The paper’s Theorem 2 states that for the Anosov perturbation S_ε on T^2 and the structural conjugacy H_ε, the limit v_ε(ψ) = lim_{t→0} V_+(ψ,t)/V_-(ψ,t) exists (with V defined from H_ε(ψ+tv_−)−H_ε(ψ)) and then develops a formal-series/derivative-tree machinery to justify and compute it; see the statement and proof roadmap around Theorem 2 and Remark 1 . The candidate solution instead gives a short geometric proof: by structural stability H_ε maps the straight stable line to the C^r (indeed analytic) stable manifold W^s_ε and the ratio V_+/V_- is the slope of secants of a C^1 graph, hence converges to the tangent slope.

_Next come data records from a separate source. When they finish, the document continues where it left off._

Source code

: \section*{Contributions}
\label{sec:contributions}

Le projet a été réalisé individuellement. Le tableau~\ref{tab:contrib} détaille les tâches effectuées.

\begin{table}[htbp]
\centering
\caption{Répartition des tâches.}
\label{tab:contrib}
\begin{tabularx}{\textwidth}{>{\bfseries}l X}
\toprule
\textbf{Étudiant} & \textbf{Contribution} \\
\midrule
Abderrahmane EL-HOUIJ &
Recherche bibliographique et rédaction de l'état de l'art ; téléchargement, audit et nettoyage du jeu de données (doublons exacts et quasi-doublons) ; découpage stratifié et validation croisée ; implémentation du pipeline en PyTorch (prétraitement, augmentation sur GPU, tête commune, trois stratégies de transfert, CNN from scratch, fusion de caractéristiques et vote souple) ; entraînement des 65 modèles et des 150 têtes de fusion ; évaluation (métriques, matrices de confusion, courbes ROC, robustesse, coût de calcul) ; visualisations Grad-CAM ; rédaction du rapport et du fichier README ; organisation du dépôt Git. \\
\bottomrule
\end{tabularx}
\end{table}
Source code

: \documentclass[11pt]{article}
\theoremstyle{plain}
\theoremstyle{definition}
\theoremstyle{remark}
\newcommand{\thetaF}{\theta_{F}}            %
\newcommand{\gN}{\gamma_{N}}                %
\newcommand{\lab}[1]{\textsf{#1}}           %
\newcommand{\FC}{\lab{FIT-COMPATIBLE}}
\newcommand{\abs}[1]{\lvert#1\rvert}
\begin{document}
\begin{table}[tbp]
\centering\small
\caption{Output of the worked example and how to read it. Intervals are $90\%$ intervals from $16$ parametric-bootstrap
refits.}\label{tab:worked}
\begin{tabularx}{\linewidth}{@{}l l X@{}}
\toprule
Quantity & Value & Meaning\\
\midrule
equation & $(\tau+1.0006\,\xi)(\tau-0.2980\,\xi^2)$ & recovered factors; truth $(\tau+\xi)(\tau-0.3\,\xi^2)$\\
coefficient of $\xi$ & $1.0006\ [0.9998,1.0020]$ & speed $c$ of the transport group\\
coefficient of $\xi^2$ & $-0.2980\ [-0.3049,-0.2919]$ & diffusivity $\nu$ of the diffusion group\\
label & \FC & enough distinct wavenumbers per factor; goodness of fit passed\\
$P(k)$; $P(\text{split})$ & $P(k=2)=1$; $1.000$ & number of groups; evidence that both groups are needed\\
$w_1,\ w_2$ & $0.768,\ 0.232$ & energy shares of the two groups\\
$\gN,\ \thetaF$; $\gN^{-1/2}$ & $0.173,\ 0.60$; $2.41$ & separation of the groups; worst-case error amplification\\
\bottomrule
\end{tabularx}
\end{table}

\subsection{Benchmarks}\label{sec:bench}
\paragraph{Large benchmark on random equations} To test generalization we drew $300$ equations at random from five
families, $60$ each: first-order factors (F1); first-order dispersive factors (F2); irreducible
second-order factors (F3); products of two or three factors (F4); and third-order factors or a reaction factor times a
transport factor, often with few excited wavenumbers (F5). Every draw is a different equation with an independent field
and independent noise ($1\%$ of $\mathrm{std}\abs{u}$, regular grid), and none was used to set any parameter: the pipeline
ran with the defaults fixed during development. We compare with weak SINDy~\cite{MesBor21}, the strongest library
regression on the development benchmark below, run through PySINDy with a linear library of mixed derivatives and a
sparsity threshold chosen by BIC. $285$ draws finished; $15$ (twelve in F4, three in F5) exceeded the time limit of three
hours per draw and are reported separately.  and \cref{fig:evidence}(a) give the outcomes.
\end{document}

This relies on standard Anosov stable manifold theory (the leaves are as smooth as the diffeomorphism) and persistence/continuity of the stable bundle under small C^1 perturbations, which the paper itself recalls in Theorem 1 and Proposition 1 (iii) . The paper’s proof is more elaborate (to extract an explicit expansion); there is a minor expositional gap in the final convergence step where the authors say it “could be easily done” (following Proposition 4 and Proposition 5) without fully writing it out , but the intended estimates are standard and the overall argument is sound. Hence both are correct; the model offers a simpler, different proof.